Every line below that contains the word "following" must be copied.

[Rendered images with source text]
· · · · · · ·

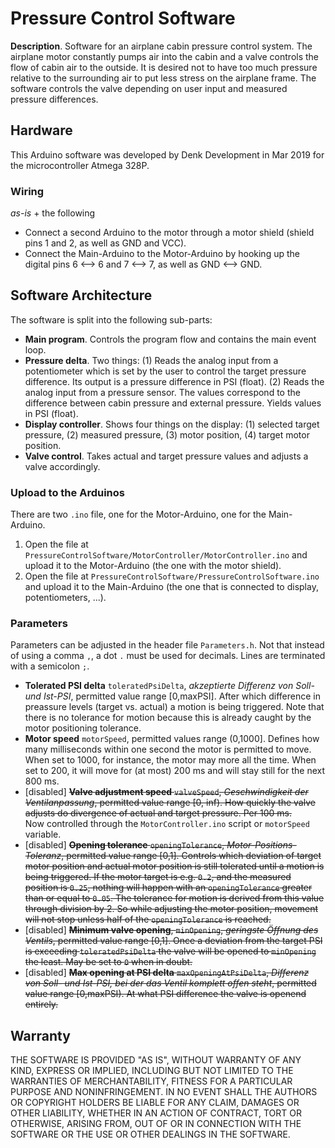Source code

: # Pressure Control Software

**Description**. Software for an airplane cabin pressure control system. The airplane motor constantly pumps air into the cabin and a valve controls the flow of cabin air to the outside. It is desired not to have too much pressure relative to the surrounding air to put less stress on the airplane frame. The software controls the valve depending on user input and measured pressure differences.

## Hardware

This Arduino software was developed by Denk Development in Mar 2019 for the microcontroller Atmega 328P.

### Wiring

_as-is_ + the following
* Connect a second Arduino to the motor through a motor shield (shield pins 1 and 2, as well as GND and VCC).
* Connect the Main-Arduino to the Motor-Arduino by hooking up the digital pins 6 <--> 6 and 7 <--> 7, as well as GND <--> GND.

## Software Architecture

The software is split into the following sub-parts:

* **Main program**. Controls the program flow and contains the main event loop.
* **Pressure delta**. Two things: (1) Reads the analog input from a potentiometer which is set by the user to control the target pressure difference. Its output is a pressure difference in PSI (float). (2) Reads the analog input from a pressure sensor. The values correspond to the difference between cabin pressure and external pressure. Yields values in PSI (float).
* **Display controller**. Shows four things on the display: (1) selected target pressure, (2) measured pressure, (3) motor position, (4) target motor position.
* **Valve control**. Takes actual and target pressure values and adjusts a valve accordingly.

### Upload to the Arduinos

There are two `.ino` file, one for the Motor-Arduino, one for the Main-Arduino.

1. Open the file at `PressureControlSoftware/MotorController/MotorController.ino` and upload it to the Motor-Arduino (the one with the motor shield).
2. Open the file at `PressureControlSoftware/PressureControlSoftware.ino` and upload it to the Main-Arduino (the one that is connected to display, potentiometers, ...).

### Parameters

Parameters can be adjusted in the header file `Parameters.h`. Not that instead of using a comma `,`, a dot `.` must be used for decimals. Lines are terminated with a semicolon `;`. 

* **Tolerated PSI delta** `toleratedPsiDelta`, _akzeptierte Differenz von Soll- und Ist-PSI_, permitted value range [0,maxPSI]. After which difference in preassure levels (target vs. actual) a motion is being triggered. Note that there is no tolerance for motion because this is already caught by the motor positioning tolerance.
* **Motor speed** `motorSpeed`, permitted values range (0,1000]. Defines how many milliseconds within one second the motor is permitted to move. When set to 1000, for instance, the motor may more all the time. When set to 200, it will move for (at most) 200 ms and will stay still for the next 800 ms.
* [disabled] ~~**Valve adjustment speed** `valveSpeed`, _Geschwindigkeit der Ventilanpassung_, permitted value range [0, inf). How quickly the valve adjusts do divergence of actual and target pressure. Per 100 ms.~~  
  Now controlled through the `MotorController.ino` script or `motorSpeed` variable.
* [disabled] ~~**Opening tolerance** `openingTolerance`, _Motor-Positions-Toleranz_, permitted value range [0,1]. Controls which deviation of target motor position and actual motor position is still tolerated until a motion is being triggered. If the motor target is e.g. `0.2`, and the measured position is `0.25`, nothing will happen with an `openingTolerance` greater than or equal to `0.05`. The tolerance for motion is derived from this value through division by 2. So while adjusting the motor position, movement will not stop unless half of the `openingTolerance` is reached.~~
* [disabled] ~~**Minimum valve opening**, `minOpening`, _geringste Öffnung des Ventils_, permitted value range [0,1]. Once a deviation from the target PSI is exceeding `toleratedPsiDelta` the valve will be opened to `minOpening` the least. May be set to `0` when in doubt.~~
* [disabled] ~~**Max opening at PSI delta** `maxOpeningAtPsiDelta`, _Differenz von Soll- und Ist-PSI, bei der das Ventil komplett offen steht_, permitted value range [0,maxPSI). At what PSI difference the valve is openend entirely.~~

## Warranty

THE SOFTWARE IS PROVIDED "AS IS", WITHOUT WARRANTY OF ANY KIND, EXPRESS OR IMPLIED, INCLUDING BUT NOT LIMITED TO THE WARRANTIES OF MERCHANTABILITY, FITNESS FOR A PARTICULAR PURPOSE AND NONINFRINGEMENT. IN NO EVENT SHALL THE AUTHORS OR COPYRIGHT HOLDERS BE LIABLE FOR ANY CLAIM, DAMAGES OR OTHER LIABILITY, WHETHER IN AN ACTION OF CONTRACT, TORT OR OTHERWISE, ARISING FROM, OUT OF OR IN CONNECTION WITH THE SOFTWARE OR THE USE OR OTHER DEALINGS IN THE SOFTWARE.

· · · · · · ·

Response for this exercise:
_as-is_ + the following
The software is split into the following sub-parts:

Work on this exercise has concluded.